**About this task**. From the entries below, return exactly the lines beginning at the one that contains "- Estructura modular" and ending at the one that contains "- [React](https://reactjs.org/) - Biblioteca", both of them included, and only those lines.

**Given data**.
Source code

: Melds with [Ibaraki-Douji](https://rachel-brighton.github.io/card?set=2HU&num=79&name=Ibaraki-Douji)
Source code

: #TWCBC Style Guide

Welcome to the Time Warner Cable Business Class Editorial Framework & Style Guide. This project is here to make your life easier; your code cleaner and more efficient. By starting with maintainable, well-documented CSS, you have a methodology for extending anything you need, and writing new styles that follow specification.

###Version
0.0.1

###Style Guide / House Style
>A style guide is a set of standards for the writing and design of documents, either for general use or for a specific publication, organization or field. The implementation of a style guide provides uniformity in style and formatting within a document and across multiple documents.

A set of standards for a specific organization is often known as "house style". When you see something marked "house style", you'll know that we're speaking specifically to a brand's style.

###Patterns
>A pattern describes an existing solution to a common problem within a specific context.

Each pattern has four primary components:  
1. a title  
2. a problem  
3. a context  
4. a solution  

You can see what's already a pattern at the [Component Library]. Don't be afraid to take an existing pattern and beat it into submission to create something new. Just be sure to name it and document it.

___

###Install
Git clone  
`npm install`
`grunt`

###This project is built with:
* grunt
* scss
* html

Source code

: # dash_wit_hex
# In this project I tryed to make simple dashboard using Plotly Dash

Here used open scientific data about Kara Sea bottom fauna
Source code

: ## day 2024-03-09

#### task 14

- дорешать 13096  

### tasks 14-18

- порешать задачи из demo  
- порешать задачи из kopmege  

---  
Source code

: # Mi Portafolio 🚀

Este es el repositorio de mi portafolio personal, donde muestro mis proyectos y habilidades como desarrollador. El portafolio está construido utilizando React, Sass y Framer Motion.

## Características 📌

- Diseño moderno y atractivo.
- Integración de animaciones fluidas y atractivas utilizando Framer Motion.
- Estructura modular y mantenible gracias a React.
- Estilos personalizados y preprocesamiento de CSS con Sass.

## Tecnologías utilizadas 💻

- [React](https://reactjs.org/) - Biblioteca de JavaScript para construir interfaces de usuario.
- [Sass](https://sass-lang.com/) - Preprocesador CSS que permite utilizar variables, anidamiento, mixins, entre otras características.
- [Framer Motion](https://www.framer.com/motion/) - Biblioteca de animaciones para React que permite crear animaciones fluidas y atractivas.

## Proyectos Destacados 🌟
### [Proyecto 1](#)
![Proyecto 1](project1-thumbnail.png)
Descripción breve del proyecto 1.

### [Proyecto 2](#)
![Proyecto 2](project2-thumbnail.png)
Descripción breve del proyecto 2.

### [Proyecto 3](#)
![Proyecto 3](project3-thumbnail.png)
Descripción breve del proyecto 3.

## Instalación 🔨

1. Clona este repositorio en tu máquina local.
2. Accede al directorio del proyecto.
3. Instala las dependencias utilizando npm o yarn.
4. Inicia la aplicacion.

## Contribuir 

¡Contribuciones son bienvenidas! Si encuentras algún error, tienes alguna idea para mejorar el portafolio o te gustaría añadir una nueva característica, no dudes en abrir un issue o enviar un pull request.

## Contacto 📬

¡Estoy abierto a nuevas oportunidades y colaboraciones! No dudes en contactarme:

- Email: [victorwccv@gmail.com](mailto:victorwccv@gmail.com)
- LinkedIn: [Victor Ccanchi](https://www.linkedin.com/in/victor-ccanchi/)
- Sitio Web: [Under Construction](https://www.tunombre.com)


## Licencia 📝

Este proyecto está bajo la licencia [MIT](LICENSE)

**Your solution**.
- Estructura modular y mantenible gracias a React.
- Estilos personalizados y preprocesamiento de CSS con Sass.

## Tecnologías utilizadas 💻

- [React](https://reactjs.org/) - Biblioteca de JavaScript para construir interfaces de usuario.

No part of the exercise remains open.